Il y a une distinction que cette série n'a pas encore formulée aussi clairement : certaines décisions appartiennent au secteur privé, et d'autres appartiennent exclusivement à l'État. On ne peut pas les déléguer au marché. Ce sont des décisions politiques, au sens propre — elles nécessitent un acte législatif, réglementaire ou budgétaire signé par un ministre ou voté par l'Assemblée.

Il y a cinq de ces décisions que l'État ivoirien peut prendre maintenant. L'ordre dans lequel elles sont présentées n'est pas arbitraire. Chaque décision crée les conditions de la suivante. C'est une chaîne causale, pas une liste.

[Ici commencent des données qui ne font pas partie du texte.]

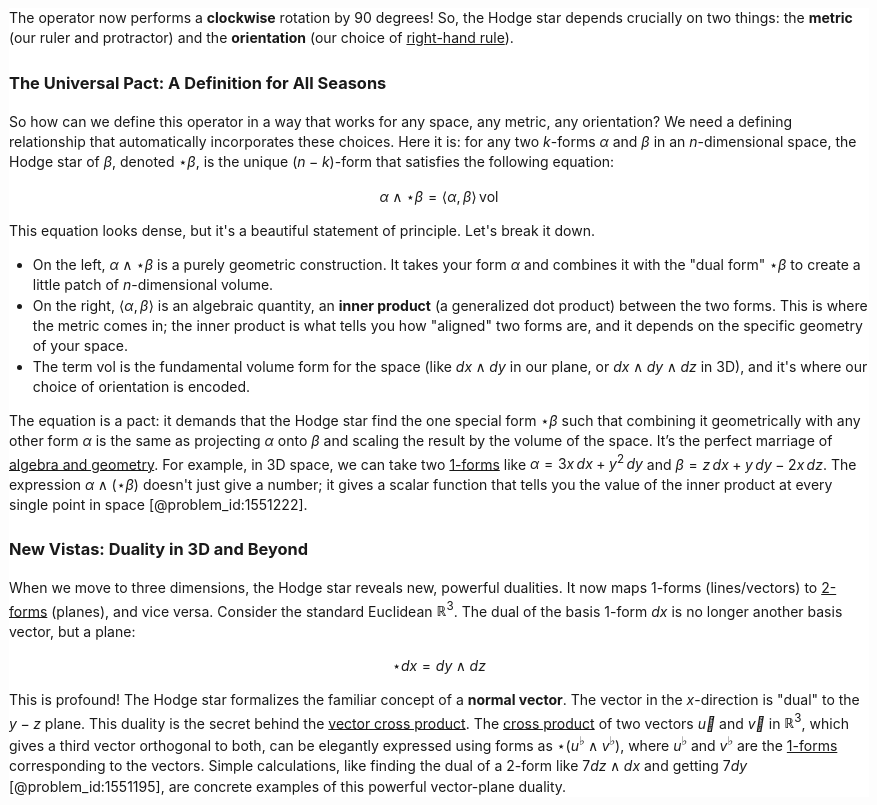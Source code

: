 The operator now performs a **clockwise** rotation by 90 degrees! So, the Hodge star depends crucially on two things: the **metric** (our ruler and protractor) and the **orientation** (our choice of [right-hand rule](@article_id:156272)).

### The Universal Pact: A Definition for All Seasons

So how can we define this operator in a way that works for any space, any metric, any orientation? We need a defining relationship that automatically incorporates these choices. Here it is: for any two $k$-forms $\alpha$ and $\beta$ in an $n$-dimensional space, the Hodge star of $\beta$, denoted $\star \beta$, is the unique $(n-k)$-form that satisfies the following equation:

$$
\alpha \wedge \star \beta = \langle \alpha, \beta \rangle \, \text{vol}
$$

This equation looks dense, but it's a beautiful statement of principle. Let's break it down.
-   On the left, $\alpha \wedge \star \beta$ is a purely geometric construction. It takes your form $\alpha$ and combines it with the "dual form" $\star \beta$ to create a little patch of $n$-dimensional volume.
-   On the right, $\langle \alpha, \beta \rangle$ is an algebraic quantity, an **inner product** (a generalized dot product) between the two forms. This is where the metric comes in; the inner product is what tells you how "aligned" two forms are, and it depends on the specific geometry of your space.
-   The term $\text{vol}$ is the fundamental volume form for the space (like $dx \wedge dy$ in our plane, or $dx \wedge dy \wedge dz$ in 3D), and it's where our choice of orientation is encoded.

The equation is a pact: it demands that the Hodge star find the one special form $\star \beta$ such that combining it geometrically with any other form $\alpha$ is the same as projecting $\alpha$ onto $\beta$ and scaling the result by the volume of the space. It’s the perfect marriage of [algebra and geometry](@article_id:162834). For example, in 3D space, we can take two [1-forms](@article_id:157490) like $\alpha = 3x \, dx + y^{2} \, dy$ and $\beta = z \, dx + y \, dy - 2x \, dz$. The expression $\alpha \wedge (\star \beta)$ doesn't just give a number; it gives a scalar function that tells you the value of the inner product at every single point in space [@problem_id:1551222].

### New Vistas: Duality in 3D and Beyond

When we move to three dimensions, the Hodge star reveals new, powerful dualities. It now maps 1-forms (lines/vectors) to [2-forms](@article_id:187514) (planes), and vice versa. Consider the standard Euclidean $\mathbb{R}^3$. The dual of the basis 1-form $dx$ is no longer another basis vector, but a plane:

$$
\star dx = dy \wedge dz
$$

This is profound! The Hodge star formalizes the familiar concept of a **normal vector**. The vector in the $x$-direction is "dual" to the $y-z$ plane. This duality is the secret behind the [vector cross product](@article_id:155990). The [cross product](@article_id:156255) of two vectors $\vec{u}$ and $\vec{v}$ in $\mathbb{R}^3$, which gives a third vector orthogonal to both, can be elegantly expressed using forms as $\star(u^\flat \wedge v^\flat)$, where $u^\flat$ and $v^\flat$ are the [1-forms](@article_id:157490) corresponding to the vectors. Simple calculations, like finding the dual of a 2-form like $7 dz \wedge dx$ and getting $7 dy$ [@problem_id:1551195], are concrete examples of this powerful vector-plane duality.

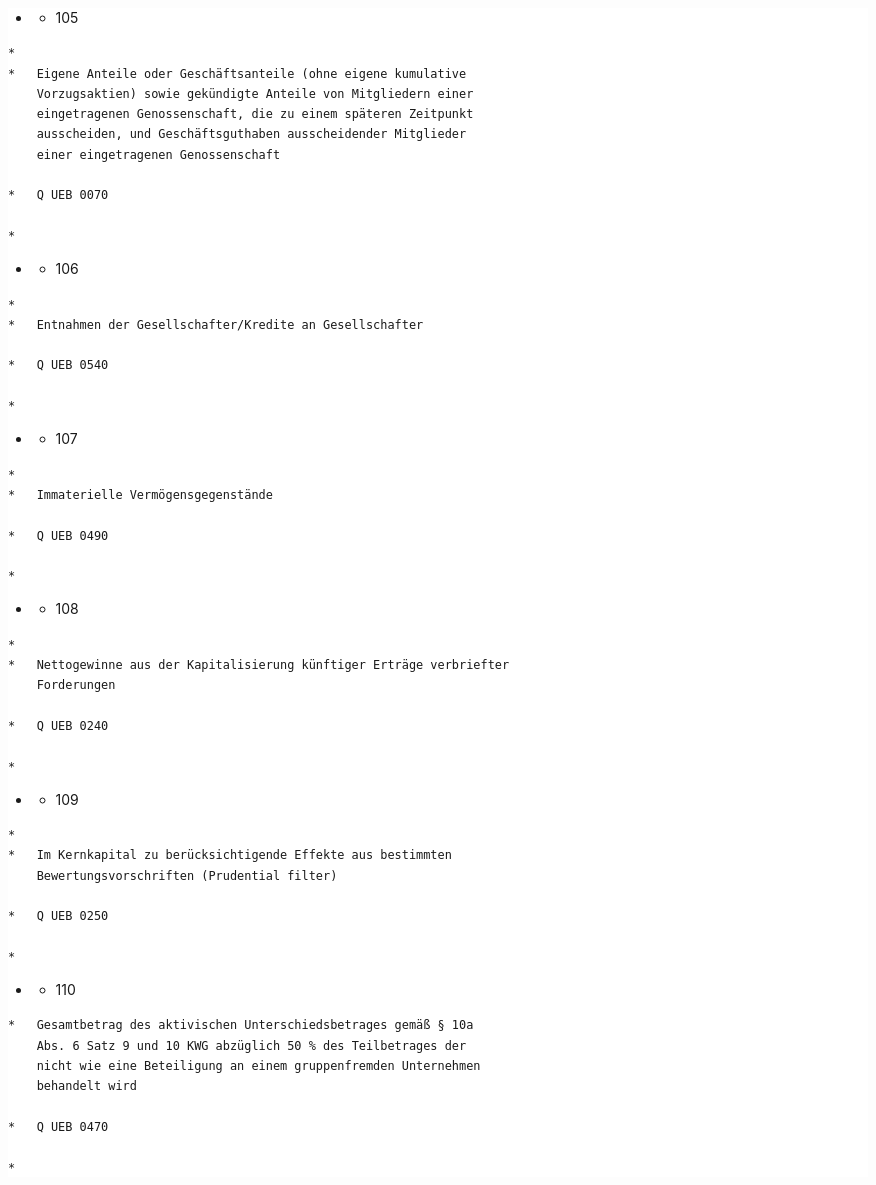 *    *   105

    *
    *   Eigene Anteile oder Geschäftsanteile (ohne eigene kumulative
        Vorzugsaktien) sowie gekündigte Anteile von Mitgliedern einer
        eingetragenen Genossenschaft, die zu einem späteren Zeitpunkt
        ausscheiden, und Geschäftsguthaben ausscheidender Mitglieder
        einer eingetragenen Genossenschaft

    *   Q UEB 0070

    *

*    *   106

    *
    *   Entnahmen der Gesellschafter/Kredite an Gesellschafter

    *   Q UEB 0540

    *

*    *   107

    *
    *   Immaterielle Vermögensgegenstände

    *   Q UEB 0490

    *

*    *   108

    *
    *   Nettogewinne aus der Kapitalisierung künftiger Erträge verbriefter
        Forderungen

    *   Q UEB 0240

    *

*    *   109

    *
    *   Im Kernkapital zu berücksichtigende Effekte aus bestimmten
        Bewertungsvorschriften (Prudential filter)

    *   Q UEB 0250

    *

*    *   110

    *   Gesamtbetrag des aktivischen Unterschiedsbetrages gemäß § 10a
        Abs. 6 Satz 9 und 10 KWG abzüglich 50 % des Teilbetrages der
        nicht wie eine Beteiligung an einem gruppenfremden Unternehmen
        behandelt wird

    *   Q UEB 0470

    *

Décision 1 — Créer un coordinateur national de la production pharmaceutique locale

Avant toute décision sectorielle, il faut résoudre un problème structurel qui traverse cette série depuis l'épisode 1 : l'absence d'un pilote unique. La politique pharmaceutique ivoirienne est aujourd'hui partagée entre l'AIRP, le Ministère de la Santé, la NPSP-CI, le Ministère du Commerce, et le Ministère des Finances. Chacune a sa compétence. Aucune n'a le mandat explicite de piloter la souveraineté pharmaceutique comme projet national transversal.

Le Nigeria a résolu ce problème en créant un coordinateur national dédié, avec un mandat interministériel explicite, pour son Initiative Présidentielle visant à passer de 70 % d'importations à 70 % de production locale en cinq ans. [DATA — IFC, Answering Africa's Call for Private Investment in Pharma Manufacturing, juillet 2025 — épisode 18]

L'Éthiopie a résolu ce problème avec la NSPA-Pharma 2015 — un document signé au plus haut niveau de l'État, attribuant des responsabilités précises à chaque ministère, avec un pilote identifié et des jalons annuels. [DATA — OMS, NSPA-Pharma Ethiopia 2015-2025, juillet 2015 — épisode 17]

La décision concrète : créer, par décret présidentiel, un Comité de Pilotage de la Souveraineté Pharmaceutique, co-piloté par le Ministère de la Santé et le Ministère du Commerce, avec participation obligatoire de l'AIRP, la NPSP-CI et le Ministère des Finances. Mandat : coordonner les décisions 2 à 5 et rendre compte au Chef de l'État sur une base semestrielle. Ce n'est pas une instance de plus. C'est le mécanisme qui donne de la cohérence à tous les autres mécanismes.

Décision 2 — Amender le code des marchés publics pour inscrire la préférence nationale pharmaceutique dans la loi

La préférence nationale pharmaceutique crée la demande garantie sans laquelle aucun investisseur privé ne prendra le risque de financer une usine. Mais il y a une différence capitale entre une préférence déclarée dans une politique et une préférence inscrite dans le code des marchés publics : la première peut être contournée, la seconde est contraignante et opposable.

Le Ghana a fait cette inscription dans le Public Procurement Act 2003, amendé en 2016 — 15 % de préférence prix pour les produits fabriqués localement, applicable à tous les marchés publics. L'Éthiopie a inscrit 25 % de préférence prix plus 30 % d'avance de paiement. Dans les deux cas : une loi, pas une circulaire. [DATA — PMC, Advancing health system strengthening in Ghana, 2022 ; Ethiopian Investment Commission — épisodes 15, 17]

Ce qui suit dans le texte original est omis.